Le tribunal de commerce de Bordeaux a prononcé la résiliation aux torts du franchiseur. La Cour d’appel de Paris confirme en grande partie, en annulant certaines clauses et en validant d’autre.
Outre la question du parasitisme, qui ne sera pas analysée dans le présent article, La Cour d’appel était amenée à se prononcer sur deux séries de questions : d’une part, la validité de plusieurs clauses restrictives contenues dans les contrats et, d’autre part, l’appréciation des manquements du franchiseur justifiant la résiliation du contrat à ses torts.
S’agissant d’abord des clauses contractuelles, la Cour d’appel de Paris a tenu en premier lieu à rappeler que le caractère purement interne d’un contrat de franchise liant deux sociétés implantées uniquement sur le territoire français ne faisait pas obstacle à l’application du droit de l’Union Européenne et de l’article 101 du Traité sur le Fonctionnement de l’Union Européenne (TFUE) dès lors que les pratiques en cause aboutissaient « de par leur nature […] à cloisonner le marché en entravant le développement direct d’échanges intracommunautaires à partir des différents canaux de distribution mis à la disposition des franchisés », outre que les pratiques étaient, par l’ampleur du réseau en cause, susceptibles d’affecter de manière sensible le commerce entre États membres.
La Cour d’appel a déclaré nulles les clauses d’interdiction de vente sur internet et de revente entre franchisés aux motifs que ces clauses n’étaient pas objectivement justifiées au regard des produits en cause, et constituaient une entente ne pouvant bénéficier d’une exemption. Concernant la clause d’interdiction de revente sur internet, l’argument du franchiseur, selon lequel la spécificité de son concept nécessitait une distribution exclusive en magasin, n’a pas convaincu. Les juges relèvent au contraire que des ventes sur internet existaient à l’étranger pour des produits identiques et que rien ne justifiait objectivement une telle interdiction absolue. La clause interdisant les reventes entre franchisés connaît le même sort. Elle est analysée comme une pratique de cloisonnement du marché, empêchant inutilement les franchisés d’échanger entre eux des produits déjà agréés.
La clause de non concurrence post-contractuelle étant limitée géographiquement au territoire national et non pas au local à partir duquel est exercée l’activité franchisée a classiquement été considérée comme disproportionnée au regard de l’objectif de protection du savoir-faire, et déclarée nulle.

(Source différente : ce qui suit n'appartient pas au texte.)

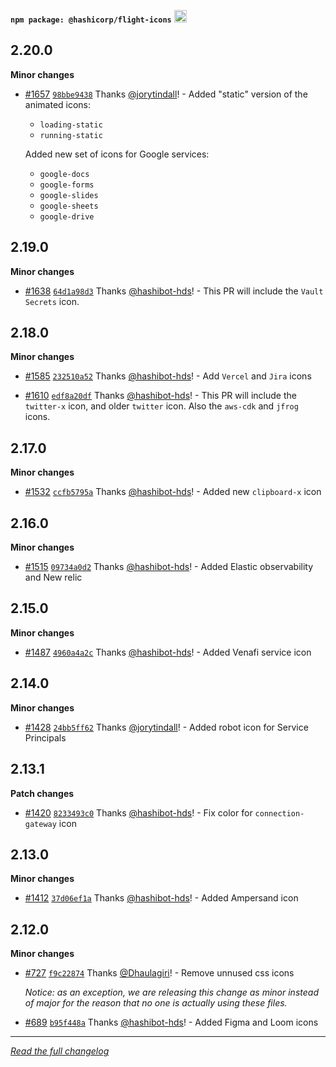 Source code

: <p class="doc-whats-new-changelog-npm-info">
  <strong><code>npm package: @hashicorp/flight-icons</code></strong>
  <a href="https://badge.fury.io/js/%40hashicorp%2Fflight-icons">
    <img src="https://badge.fury.io/js/%40hashicorp%2Fflight-icons.svg" alt="npm version" height="20">
  </a>
</p>

## 2.20.0

**Minor changes**

- [#1657](https://github.com/hashicorp/design-system/pull/1657) [`98bbe9438`](https://github.com/hashicorp/design-system/commit/98bbe9438e034695a552e4033c80ef28970ef22a) Thanks [@jorytindall](https://github.com/jorytindall)! - Added "static" version of the animated icons:

  - `loading-static`
  - `running-static`

  Added new set of icons for Google services:

  - `google-docs`
  - `google-forms`
  - `google-slides`
  - `google-sheets`
  - `google-drive`

## 2.19.0

**Minor changes**

- [#1638](https://github.com/hashicorp/design-system/pull/1638) [`64d1a98d3`](https://github.com/hashicorp/design-system/commit/64d1a98d36fc9c79e941929fec4b9ee6ee89ffdb) Thanks [@hashibot-hds](https://github.com/hashibot-hds)! - This PR will include the `Vault Secrets` icon.

## 2.18.0

**Minor changes**

- [#1585](https://github.com/hashicorp/design-system/pull/1585) [`232510a52`](https://github.com/hashicorp/design-system/commit/232510a529621114dd605b741f0fe5f571b2cb56) Thanks [@hashibot-hds](https://github.com/hashibot-hds)! - Add `Vercel` and `Jira` icons

- [#1610](https://github.com/hashicorp/design-system/pull/1610) [`edf8a20df`](https://github.com/hashicorp/design-system/commit/edf8a20dff1cc59c2cb8c0f211f91aa81a0b37f0) Thanks [@hashibot-hds](https://github.com/hashibot-hds)! - This PR will include the `twitter-x` icon, and older `twitter` icon. Also the `aws-cdk` and `jfrog` icons.

## 2.17.0

**Minor changes**

- [#1532](https://github.com/hashicorp/design-system/pull/1532) [`ccfb5795a`](https://github.com/hashicorp/design-system/commit/ccfb5795af4ee2e55939de1be3037003e85cc77e) Thanks [@hashibot-hds](https://github.com/hashibot-hds)! - Added new `clipboard-x` icon

## 2.16.0

**Minor changes**

- [#1515](https://github.com/hashicorp/design-system/pull/1515) [`09734a0d2`](https://github.com/hashicorp/design-system/commit/09734a0d2a45be0b25b8e841649d87ad9c600053) Thanks [@hashibot-hds](https://github.com/hashibot-hds)! - Added Elastic observability and New relic

## 2.15.0

**Minor changes**

- [#1487](https://github.com/hashicorp/design-system/pull/1487) [`4960a4a2c`](https://github.com/hashicorp/design-system/commit/4960a4a2cf368b47c22ac12186f9f2b48d406519) Thanks [@hashibot-hds](https://github.com/hashibot-hds)! - Added Venafi service icon

## 2.14.0

**Minor changes**

- [#1428](https://github.com/hashicorp/design-system/pull/1428) [`24bb5ff62`](https://github.com/hashicorp/design-system/commit/24bb5ff628c2166314854c1295d9998bbd5e2aba) Thanks [@jorytindall](https://github.com/jorytindall)! - Added robot icon for Service Principals

## 2.13.1

**Patch changes**

- [#1420](https://github.com/hashicorp/design-system/pull/1420) [`8233493c0`](https://github.com/hashicorp/design-system/commit/8233493c05c422f06f1e61bb17e9c5c2e5385090) Thanks [@hashibot-hds](https://github.com/hashibot-hds)! - Fix color for `connection-gateway` icon

## 2.13.0

**Minor changes**

- [#1412](https://github.com/hashicorp/design-system/pull/1412) [`37d06ef1a`](https://github.com/hashicorp/design-system/commit/37d06ef1ae9f1f5c4a30796e3c42e62ccbe860c9) Thanks [@hashibot-hds](https://github.com/hashibot-hds)! - Added Ampersand icon

## 2.12.0

**Minor changes**

- [#727](https://github.com/hashicorp/design-system/pull/727) [`f9c22874`](https://github.com/hashicorp/design-system/commit/f9c22874ab24db25ee347c95e5c26dc0055a642e) Thanks [@Dhaulagiri](https://github.com/Dhaulagiri)! - Remove unnused css icons

  _Notice: as an exception, we are releasing this change as minor instead of major for the reason that no one is actually using these files._

* [#689](https://github.com/hashicorp/design-system/pull/689) [`b95f448a`](https://github.com/hashicorp/design-system/commit/b95f448a31cc138436caf0aae332139c5129d9dc) Thanks [@hashibot-hds](https://github.com/hashibot-hds)! - Added Figma and Loom icons


---

_[Read the full changelog](https://github.com/hashicorp/design-system/blob/main/packages/flight-icons/CHANGELOG.md)_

La Cour a cependant confirmé la validité de la clause d’approvisionnement exclusif en ce qu’elle était « indispensable pour préserver le savoir-faire et l’identité du réseau fondé sur une adéquation entre les méthodes techniques mises au point par le franchiseur en conseil diététique et les produits qui y sont associés ». La Cour souligne que cette obligation est inhérente à la logique même de la franchise : elle garantit l’homogénéité de la gamme de produits, la cohérence entre les méthodes techniques et les biens commercialisés, ainsi que la préservation de la réputation du réseau. Cette analyse s’inscrit dans la théorie des restrictions accessoires, selon laquelle une restriction de concurrence peut être admise dès lors qu’elle est nécessaire à la mise en œuvre du contrat et proportionnée à l’objectif poursuivi. Dans ce cas précis, l’approvisionnement exclusif n’apparaissait pas comme une entrave injustifiée à la concurrence, mais comme une condition indispensable à l’identité commune du réseau.
Ainsi, la décision trace une frontière nette entre les clauses qui se justifient par la protection du savoir-faire transmis et celles qui, en revanche, excèdent ce qui est nécessaire et faussent le jeu concurrentiel.
Malgré la nullité de ces clauses, la Cour a confirmé la décision de première instance en ce qu’elle n’a pas déclaré nul le contrat en application des articles 101 du TFUE et L. 420-1 du Code de commerce, le caractère essentiel de ces clauses au regard de l’économie du contrat n’étant pas démontré.
Au-delà de cette analyse des clauses, la Cour devait se prononcer sur la résiliation des contrats de franchise. Le franchiseur reprochait aux franchisés une rupture fautive, orchestrée dans le but de rejoindre une enseigne concurrente. Les franchisés soutenaient au contraire que leur décision découlait des manquements répétés de leur partenaire contractuel. La Cour leur a donné raison, en confirmant la résiliation aux torts exclusifs du franchiseur.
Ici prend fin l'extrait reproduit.